40 In extrem gelagerten Fällen kann wegen eines von Verfassungs wegen anzunehmenden Verfahrenshindernisses eine Einstellung in Betracht kommen, wenn unter Berücksichtigung des bisherigen und des noch zu erwartenden Verfahrensverlaufs, des noch im Raum stehenden Vorwurfs und gegebenenfalls besonderer persönlicher Umstände des Beschuldigten dessen weitere Belastung mit dem Verfahren selbst unter der Voraussetzung, dass sich die Tatvorwürfe später bestätigen, nicht mehr verhältnismäßig wäre (BVerfG, Beschluss vom 4. September 2009 - 2 BvR 1089/09 - juris Rn. 6 für das Strafverfahren). Eine Verfahrenseinstellung kommt jedenfalls bei einem außergewöhnlich großen Ausmaß an Verfahrensverzögerung und damit verbundenen besonders schweren Belastungen des Beschuldigten in Betracht (vgl. BGH, Urteil vom 7. Dezember 2009 - StbSt (R) 2/09 - NJW 2010, 1155 = juris Rn. 15 für das berufsrechtliche Verfahren gegen Steuerberater).

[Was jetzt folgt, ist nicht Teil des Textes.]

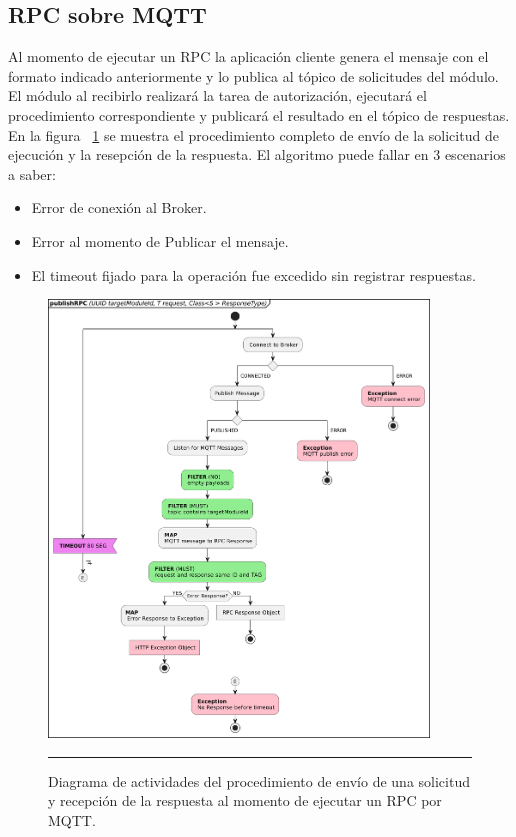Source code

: \subsection{RPC sobre MQTT}
Al momento de ejecutar un RPC la aplicación cliente genera el mensaje con el formato indicado anteriormente y lo publica al tópico de solicitudes del módulo. El módulo al recibirlo realizará la tarea de autorización, ejecutará el procedimiento correspondiente y publicará el resultado en el tópico de respuestas.
En la figura ~\ref{fig:act_publish_rpc} se muestra el procedimiento completo de envío de la solicitud de ejecución y la resepción de la respuesta.
El algoritmo puede fallar en 3 escenarios a saber:
\begin{itemize}
	\item Error de conexión al Broker.
	\item Error al momento de Publicar el mensaje.
	\item El timeout fijado para la operación fue excedido sin registrar respuestas.
\end{itemize}

\begin{figure}[htbp]
	\centering
	\includegraphics[width=0.9\textwidth]{Figures/iter3/ACT_publishRPC_ink.png}
	\rule{35em}{1pt}
	\caption[Actividades RPC MQTT]{Diagrama de actividades del procedimiento de envío de una solicitud y recepción de la respuesta al momento de ejecutar un RPC por MQTT.}
	\label{fig:act_publish_rpc}
\end{figure}

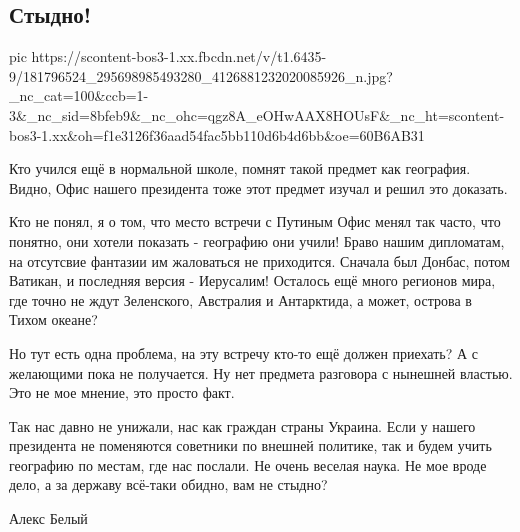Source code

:  
 
 
 
 

\subsection{Стыдно!}
\label{sec:03_05_2021.fb.belyj_aleks.1.zelenskii_mesto_vstrechi}

\ifcmt
  pic https://scontent-bos3-1.xx.fbcdn.net/v/t1.6435-9/181796524_295698985493280_4126881232020085926_n.jpg?_nc_cat=100&ccb=1-3&_nc_sid=8bfeb9&_nc_ohc=qgz8A_eOHwAAX8HOUsF&_nc_ht=scontent-bos3-1.xx&oh=f1e3126f36aad54fac5bb110d6b4d6bb&oe=60B6AB31
\fi

Кто учился ещё в нормальной школе, помнят такой предмет как география. Видно,
Офис нашего президента тоже этот предмет изучал и решил это доказать. 

Кто не понял, я о том, что место встречи с Путиным Офис менял так часто, что
понятно, они хотели показать - географию они учили! Браво нашим дипломатам, на
отсутсвие фантазии  им жаловаться не приходится. Сначала был Донбас, потом
Ватикан, и последняя версия - Иерусалим!  Осталось ещё много регионов мира, где
точно не ждут Зеленского, Австралия и Антарктида, а может, острова в Тихом
океане? 

Но тут есть одна проблема, на эту встречу кто-то ещё должен приехать? А с
желающими пока не получается. Ну нет предмета разговора с нынешней властью. Это
не мое мнение, это просто факт.

Так нас давно не унижали, нас как граждан страны Украина.  Если у нашего
президента не поменяются советники по внешней политике, так и будем учить
географию по местам, где нас послали. Не очень веселая наука. Не мое вроде
дело, а за державу всё-таки обидно, вам не стыдно?

Алекс Белый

41 Anders ist dies aber, wenn - wie hier - die Verhängung der Höchstmaßnahme geboten ist. Diese hat keinen pflichtenmahnenden Charakter. Sie zieht vielmehr die Konsequenz aus dem Verlust des Vertrauens des Dienstherrn in die Integrität und Zuverlässigkeit des Soldaten und dem Entfallen der Grundlage für die Fortsetzung des gegenseitigen Dienst- und Treueverhältnisses. Der Zweck der Verhängung der Höchstmaßnahme kann nicht durch eine besonders intensiv wirkende Belastung durch das Verfahren als solches erreicht werden. Ihre Verhängung kann daher auch nicht neben der pflichtenmahnenden Wirkung des Verfahrens unverhältnismäßig sein. Hinzu kommt noch, dass hier weder die Überschreitung der im Lichte des Art. 6 Abs. 1 EMRK angemessenen Verfahrensdauer extrem hoch ist noch damit besonders schwere Belastungen für den früheren Soldaten, der bis Ende September 2006 Übergangsgebührnisse bezogen und das Ende seiner Dienstzeit ohnehin erreicht hatte, verbunden sind.